I have a t2.micro EC2 instance launched in us-west-2 (Oregon). Once per minute, I make requests to function services in each of the 4 regions in AWS, Azure, and GCP. I have chosen specific regions that are in close proximity to each other so that we can get as close to an apples to apples comparison as possible.

Airport code	AWS	Azure	GCP
GRU	sa-east-1 (São Paulo)	Brazil South (São Paulo State)	southamerica-east1 (São Paulo)
IAD	us-east-1 (N. Virginia)	East US (Virginia)	us-east4 (north virginia)
LHR	eu-west-2 (London)	UK South (London)	europe-west2 (london)
NRT	ap-northeast-1 (Tokyo)	Japan East (Tokyo)	asia-northeast1 (Tokyo)

All functions are configured with the following:

128MB memory
Python 3.8 runtime
x86-based architecture

I am opting to not use additional provider-specific configurations that may help improve performance and reduce cold starts. For this simulation, I am interested in seeing how each service performs out of the box.

Results

Function Latency (excluding outliers via showfliers = False in seaborn)

Overall Function Latency by Region

GRU Function Latency IAD Function Latency LHR Function Latency NRT Function Latency

Winner: AWS

Client-side latency (excluding outliers via showfliers = False in seaborn)

Overall Client-side Latency

GRU Client-side Latency IAD Client-side Latency LHR Client-side Latency NRT Client-side Latency

Winner: GCP

AWS Cold Start Latencies by Region

AWS cold start Latency

Time between cold starts

AWS time between cold starts Azure time between cold starts GCP time between cold starts

Azure and GCP cold starts

Although I would have preferred to measure the impact of cold starts on Azure and GCP, accurately measuring them at the invoke level is currently not possible.

Azure has the concept of a “HostInstanceId”, which represents the instance on which your invoke ran. However, even if we interpret a new “HostInstanceId” as a cold start, it does not guarantee that Azure is not creating extra instances on the backend for redundancy.

Paper cuts

AWS

Little to no issues here. Integration was very quick. I copy-pasted an example from the boto3 documentation and it worked on the first try. I didn’t have to scan Cloudwatch Logs since the response from Lambda gives you the function duration and the init duration, if there was a cold start.

Code works

GCP

Getting the Python Cloud Functions client to work with auth was a bit tedious.
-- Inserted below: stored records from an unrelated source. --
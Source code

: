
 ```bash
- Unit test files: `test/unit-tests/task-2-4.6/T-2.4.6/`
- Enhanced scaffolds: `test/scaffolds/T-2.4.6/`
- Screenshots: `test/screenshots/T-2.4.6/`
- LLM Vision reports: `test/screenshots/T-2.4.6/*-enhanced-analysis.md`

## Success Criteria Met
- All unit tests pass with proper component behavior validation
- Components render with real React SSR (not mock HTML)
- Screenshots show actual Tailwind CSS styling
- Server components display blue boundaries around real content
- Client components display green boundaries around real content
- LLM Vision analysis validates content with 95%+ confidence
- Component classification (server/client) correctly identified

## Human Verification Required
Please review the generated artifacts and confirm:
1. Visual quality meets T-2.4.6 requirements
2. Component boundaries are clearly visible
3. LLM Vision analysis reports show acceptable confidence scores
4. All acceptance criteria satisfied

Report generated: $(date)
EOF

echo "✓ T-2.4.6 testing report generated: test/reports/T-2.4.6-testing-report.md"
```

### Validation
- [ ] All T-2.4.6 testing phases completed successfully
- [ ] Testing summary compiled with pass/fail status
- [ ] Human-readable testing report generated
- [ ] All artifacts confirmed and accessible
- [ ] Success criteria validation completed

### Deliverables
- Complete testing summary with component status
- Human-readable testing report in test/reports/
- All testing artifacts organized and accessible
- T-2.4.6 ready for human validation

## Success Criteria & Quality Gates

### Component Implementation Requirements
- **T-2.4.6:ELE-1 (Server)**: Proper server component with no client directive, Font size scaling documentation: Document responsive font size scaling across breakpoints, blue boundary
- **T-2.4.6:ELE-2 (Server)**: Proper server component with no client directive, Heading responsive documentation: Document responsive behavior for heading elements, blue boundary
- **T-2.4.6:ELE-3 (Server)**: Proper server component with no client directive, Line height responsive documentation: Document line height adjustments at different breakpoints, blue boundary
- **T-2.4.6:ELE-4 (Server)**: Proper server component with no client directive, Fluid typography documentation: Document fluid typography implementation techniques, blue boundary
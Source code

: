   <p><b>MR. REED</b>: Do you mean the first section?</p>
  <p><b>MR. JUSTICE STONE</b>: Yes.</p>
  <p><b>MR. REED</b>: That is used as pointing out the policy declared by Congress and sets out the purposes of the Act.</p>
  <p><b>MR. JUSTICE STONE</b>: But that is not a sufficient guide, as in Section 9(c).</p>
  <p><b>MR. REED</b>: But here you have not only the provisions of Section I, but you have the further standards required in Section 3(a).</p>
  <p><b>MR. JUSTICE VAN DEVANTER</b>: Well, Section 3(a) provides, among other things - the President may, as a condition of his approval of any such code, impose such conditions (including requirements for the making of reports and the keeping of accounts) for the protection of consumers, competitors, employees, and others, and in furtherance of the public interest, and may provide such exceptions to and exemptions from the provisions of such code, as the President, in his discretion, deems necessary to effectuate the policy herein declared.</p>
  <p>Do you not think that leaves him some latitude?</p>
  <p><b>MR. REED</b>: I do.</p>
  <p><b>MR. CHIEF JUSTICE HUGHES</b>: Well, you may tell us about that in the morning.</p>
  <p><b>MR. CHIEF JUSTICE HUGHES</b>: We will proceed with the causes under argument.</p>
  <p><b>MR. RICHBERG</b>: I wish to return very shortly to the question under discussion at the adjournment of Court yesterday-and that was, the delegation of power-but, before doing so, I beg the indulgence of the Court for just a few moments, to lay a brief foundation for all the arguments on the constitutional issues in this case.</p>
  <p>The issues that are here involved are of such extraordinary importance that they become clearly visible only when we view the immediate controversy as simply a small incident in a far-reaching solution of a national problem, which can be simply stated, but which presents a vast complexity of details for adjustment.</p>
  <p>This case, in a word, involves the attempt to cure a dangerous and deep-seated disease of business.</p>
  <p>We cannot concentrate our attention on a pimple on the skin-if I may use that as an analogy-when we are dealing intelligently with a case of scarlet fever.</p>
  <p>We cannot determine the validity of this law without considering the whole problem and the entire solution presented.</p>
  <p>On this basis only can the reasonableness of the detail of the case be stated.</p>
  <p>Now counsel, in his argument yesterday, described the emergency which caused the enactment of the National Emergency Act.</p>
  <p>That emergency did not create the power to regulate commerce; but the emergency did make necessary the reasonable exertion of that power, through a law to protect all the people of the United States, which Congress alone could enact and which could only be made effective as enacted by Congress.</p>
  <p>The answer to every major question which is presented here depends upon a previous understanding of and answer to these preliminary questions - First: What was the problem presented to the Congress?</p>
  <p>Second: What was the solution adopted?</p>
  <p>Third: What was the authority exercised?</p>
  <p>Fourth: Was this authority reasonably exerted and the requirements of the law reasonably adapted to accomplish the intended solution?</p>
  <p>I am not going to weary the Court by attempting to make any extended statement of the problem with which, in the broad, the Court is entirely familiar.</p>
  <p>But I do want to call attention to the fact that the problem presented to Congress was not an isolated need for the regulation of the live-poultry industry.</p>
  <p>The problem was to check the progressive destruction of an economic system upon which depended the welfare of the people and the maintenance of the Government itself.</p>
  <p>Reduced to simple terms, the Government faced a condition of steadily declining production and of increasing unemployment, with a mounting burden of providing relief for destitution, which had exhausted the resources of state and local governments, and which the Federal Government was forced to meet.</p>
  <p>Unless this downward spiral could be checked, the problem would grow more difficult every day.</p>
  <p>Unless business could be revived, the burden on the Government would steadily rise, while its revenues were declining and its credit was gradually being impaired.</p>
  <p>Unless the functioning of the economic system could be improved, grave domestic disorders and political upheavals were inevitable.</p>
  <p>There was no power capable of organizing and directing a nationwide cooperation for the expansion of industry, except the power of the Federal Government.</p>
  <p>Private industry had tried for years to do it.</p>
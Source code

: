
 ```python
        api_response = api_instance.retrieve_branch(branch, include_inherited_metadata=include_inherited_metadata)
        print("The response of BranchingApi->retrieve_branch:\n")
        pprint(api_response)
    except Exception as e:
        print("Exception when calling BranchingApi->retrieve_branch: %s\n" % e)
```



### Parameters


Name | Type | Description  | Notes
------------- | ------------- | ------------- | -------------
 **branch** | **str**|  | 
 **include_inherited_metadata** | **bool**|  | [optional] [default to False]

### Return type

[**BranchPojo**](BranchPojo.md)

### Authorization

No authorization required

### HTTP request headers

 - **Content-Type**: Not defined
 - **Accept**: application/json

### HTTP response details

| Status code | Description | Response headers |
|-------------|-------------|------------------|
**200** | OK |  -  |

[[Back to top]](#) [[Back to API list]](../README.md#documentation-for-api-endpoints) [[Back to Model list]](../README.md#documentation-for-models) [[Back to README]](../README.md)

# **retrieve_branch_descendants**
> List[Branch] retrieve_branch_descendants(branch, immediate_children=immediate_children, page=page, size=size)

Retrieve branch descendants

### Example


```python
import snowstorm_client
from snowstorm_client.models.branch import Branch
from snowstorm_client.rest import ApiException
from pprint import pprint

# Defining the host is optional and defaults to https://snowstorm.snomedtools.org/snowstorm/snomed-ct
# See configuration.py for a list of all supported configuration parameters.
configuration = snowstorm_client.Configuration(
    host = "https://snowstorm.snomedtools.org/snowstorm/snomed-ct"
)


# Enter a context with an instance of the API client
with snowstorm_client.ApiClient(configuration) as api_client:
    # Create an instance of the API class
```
The documentation will eventually lead you to this giant web page with all the method definitions that was a bit difficult to go through. The process to make authenticated calls was also unclear and the documentation was difficult to find.

Azure

Azure was the most painful integration. There were several fields I needed to set in order to get the functions working. After I created function keys, they would automatically get deleted after some amount of time. After Googling, I found that I needed to update the lifecycle policy in the storage account. There were cases where Azure would just be missing logs from my invocations so I was unable to get some performance numbers for some of the invocations.